Microsatellites have proven to be an extremely valuable tool for genome mapping in many
organisms (Knapiket al. 1998), but their applications span over different areas ranging from
kinship analysis, to population genetics and conservation/management of biological resources
(Jarne and Lagoda 1996). Microsatellites can be amplified for identification by the polymerase
chain reaction (PCR), using two unique sequences which are complementary to the flanking
regions as primers. This process results in production of enough DNA to be visible on agarose
or polyacrylamide gels; only small amounts of DNA are needed for amplification as
thermocycling in this manner creates an exponential increase in the replicated segment.

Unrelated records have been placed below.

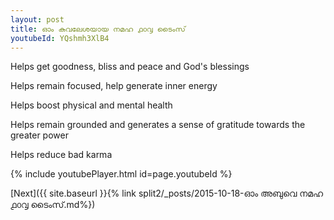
 ```yaml
---
layout: post
title: ഓം കുവലേശയായ നമഹ ൧൦൮ ടൈംസ്
youtubeId: YQshmh3XlB4
---
```

 
 
Helps get goodness, bliss and peace and God's blessings
 
Helps remain focused, help generate inner energy 
 
Helps boost physical and mental health 
 
Helps remain grounded and generates a sense of gratitude towards the greater power 
 
Helps reduce bad karma
 
 
 
 


{% include youtubePlayer.html id=page.youtubeId %}
 
[Next]({{ site.baseurl }}{% link  split2/_posts/2015-10-18-ഓം അബുവെ നമഹ ൧൦൮ ടൈംസ്.md%})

With the abundance of PCR technology, primers that flank microsatellite loci are simple and
quick to use, but the development of correctly functioning primers is often a tedious and costly
process. However, once they are developed and characterized in an organism, microsatellites are
powerful for a variety of applications because of their reproducibility, multiallelic nature,
codominant inheritance, relative abundance and good genome coverage (Liu and Cordes 2004).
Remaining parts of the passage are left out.